In any case, an incident occurred that Sunday that wasn’t strictly normal, that caused it to further stand out from the week’s other days, and that Gracie would not soon forget. It happened in church. (Some silly people used to refer to beer openers as “church keys,” but that’s a different story, as well.)
For reasons of her own, the Sunday school teacher had directed Gracie to sit in the front row that morning, and being a polite youngster, she obeyed without question or objection, although she was aware that from time to time she might have to hold her nose to keep from gagging.
Taking the third chapter of the Gospel of John as her authority, the teacher had been discoursing forcefully and at considerable length about the necessity to be “born again”—a concept that Gracie, frankly, had never fully comprehended — when she, the teacher, noticed that a shoelace had come undone and bent to tie it (undoubtedly much tighter than function required).
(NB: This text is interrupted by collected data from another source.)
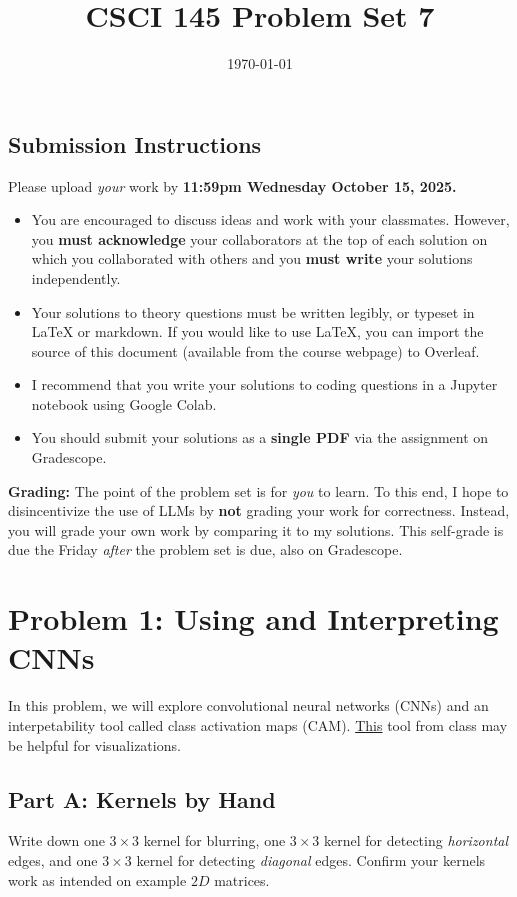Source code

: \documentclass{article}
\title{CSCI 145 Problem Set 7}
\author{} %
\date{\today}
\begin{document}
\maketitle

\subsection*{Submission Instructions}

Please upload \textit{your} work by
\textbf{11:59pm Wednesday October 15, 2025.}
\begin{itemize}
\item You are encouraged to discuss ideas
and work with your classmates. However, you
\textbf{must acknowledge} your collaborators
at the top of each solution on which
you collaborated with others 
and you \textbf{must write} your solutions
independently.
\item Your solutions to theory questions must
be written legibly, or typeset in LaTeX or markdown.
If you would like to use LaTeX, you can import the source of this document (available from the course webpage) to Overleaf.
\item I recommend that you write your solutions to coding questions in a Jupyter notebook using Google Colab.
\item You should submit your solutions as a \textbf{single PDF} via the assignment on Gradescope.
\end{itemize}

\noindent
\textbf{Grading:} The point of the problem set is for \textit{you} to learn. To this end, I hope to disincentivize the use of LLMs by \textbf{not} grading your work for correctness. Instead, you will grade your own work by comparing it to my solutions. This self-grade is due the Friday \textit{after} the problem set is due, also on Gradescope.

\newpage
\section*{Problem 1: Using and Interpreting CNNs}

In this problem, we will explore convolutional neural networks (CNNs) and an interpetability tool called class activation maps (CAM).
\href{https://ezyang.github.io/convolution-visualizer/}{This} tool from class may be helpful for visualizations.

\subsection*{Part A: Kernels by Hand}
Write down one $3 \times 3$ kernel for blurring, one $3 \times 3$ kernel for detecting \textit{horizontal} edges, and one $3 \times 3$ kernel for detecting \textit{diagonal} edges.
Confirm your kernels work as intended on example $2D$ matrices.
\end{document}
Taking advantage of the lull, Gracie impulsively acted to contribute to what so far had been a one-sided discussion.
“My uncle Moe says that when he dies he’s gonna be born again as a vinegar eel.”
Still in the process of knotting her lace, the teacher commenced to sputter, but before she could straighten up, a curious boy asked, “What’s that?”
“Oh,” said Gracie in her chirpy voice, “a vinegar eel is a paradise — no, I mean…a para site ; yeah, that’s right, a parasite that lives I think in Germany. It bores into the sides of beer steins over there — they’re made outta clay, you know — and it lives on the foam that slops over the top. Uncle Moe…”
“Enough!” screeched the teacher. She seized the startled Gracie by the shoulders and yanked her from her chair. “That’ll be enough out of you, little heathen.” Her face the color of a grape Popsicle, she pulled Gracie to the door and shoved her through it. “You wait out here until after class. We’ll deal with you later.”
The Sunday school building was connected to the main church by a colonnade, which, we’d better explain, is a narrow walkway covered by a roof that’s supported by columns. One side of this walkway was open to the weather, and you can guess — can’t you? — what Seattle’s weather was like that morning. (If you said “drizzly,” you’re a winner.) And because the season was late October, it was also rather chilly. Therefore, when Mrs. Perkel came upon Gracie in the colonnade to which the bewildered girl had been exiled, there was a fair amount of shivering, chattering, and sniffling going on.